- EXERCISE DETAILS
How do the lines below between the ones holding "function only produced" and "other expressions which", inclusive, read? Give them again exactly, with no other lines.

- SOURCE MATERIAL

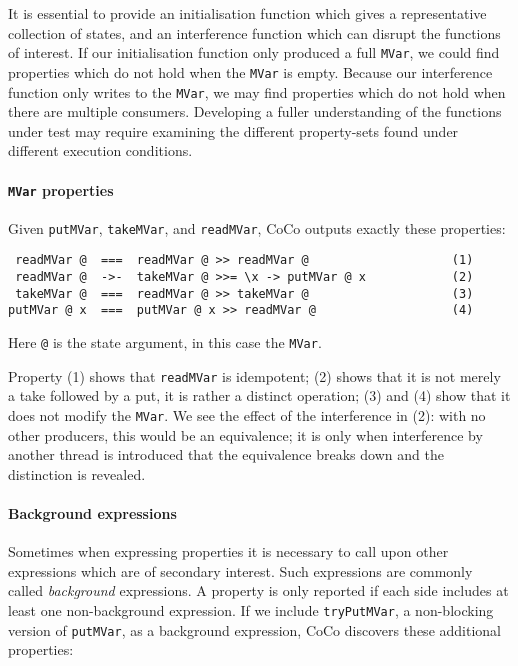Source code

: It is essential to provide an initialisation function which gives a
representative collection of states, and an interference function
which can disrupt the functions of interest.  If our initialisation
function only produced a full \verb|MVar|, we could find properties
which do not hold when the \verb|MVar| is empty.  Because our
interference function only writes to the \verb|MVar|, we may find
properties which do not hold when there are multiple consumers.
Developing a fuller understanding of the functions under test may
require examining the different property-sets found under different
execution conditions.

\paragraph{\texttt{MVar} properties}
Given \verb|putMVar|, \verb|takeMVar|, and \verb|readMVar|, CoCo
outputs exactly these properties:

\begin{verbatim}
 readMVar @  ===  readMVar @ >> readMVar @                    (1)
 readMVar @  ->-  takeMVar @ >>= \x -> putMVar @ x            (2)
 takeMVar @  ===  readMVar @ >> takeMVar @                    (3)
putMVar @ x  ===  putMVar @ x >> readMVar @                   (4)
\end{verbatim}

\noindent
Here \verb|@| is the state argument, in this case the \verb|MVar|.

Property (1) shows that \verb|readMVar| is idempotent; (2) shows that
it is not merely a take followed by a put, it is rather a distinct
operation; (3) and (4) show that it does not modify the \verb|MVar|.
We see the effect of the interference in (2): with no other producers,
this would be an equivalence; it is only when interference by another
thread is introduced that the equivalence breaks down and the
distinction is revealed.

\paragraph{Background expressions}
Sometimes when expressing properties it is necessary to call upon
other expressions which are of secondary interest.  Such expressions
are commonly called \emph{background} expressions.  A property is only
reported if each side includes at least one non-background expression.
If we include \verb|tryPutMVar|, a non-blocking version of
\verb|putMVar|, as a background expression, CoCo discovers these
additional properties:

- SOLUTION TO THE PROBLEM
function only produced a full \verb|MVar|, we could find properties
which do not hold when the \verb|MVar| is empty.  Because our
interference function only writes to the \verb|MVar|, we may find
properties which do not hold when there are multiple consumers.
Developing a fuller understanding of the functions under test may
require examining the different property-sets found under different
execution conditions.

\paragraph{\texttt{MVar} properties}
Given \verb|putMVar|, \verb|takeMVar|, and \verb|readMVar|, CoCo
outputs exactly these properties:

\begin{verbatim}
 readMVar @  ===  readMVar @ >> readMVar @                    (1)
 readMVar @  ->-  takeMVar @ >>= \x -> putMVar @ x            (2)
 takeMVar @  ===  readMVar @ >> takeMVar @                    (3)
putMVar @ x  ===  putMVar @ x >> readMVar @                   (4)
\end{verbatim}

\noindent
Here \verb|@| is the state argument, in this case the \verb|MVar|.

Property (1) shows that \verb|readMVar| is idempotent; (2) shows that
it is not merely a take followed by a put, it is rather a distinct
operation; (3) and (4) show that it does not modify the \verb|MVar|.
We see the effect of the interference in (2): with no other producers,
this would be an equivalence; it is only when interference by another
thread is introduced that the equivalence breaks down and the
distinction is revealed.

\paragraph{Background expressions}
Sometimes when expressing properties it is necessary to call upon
other expressions which are of secondary interest.  Such expressions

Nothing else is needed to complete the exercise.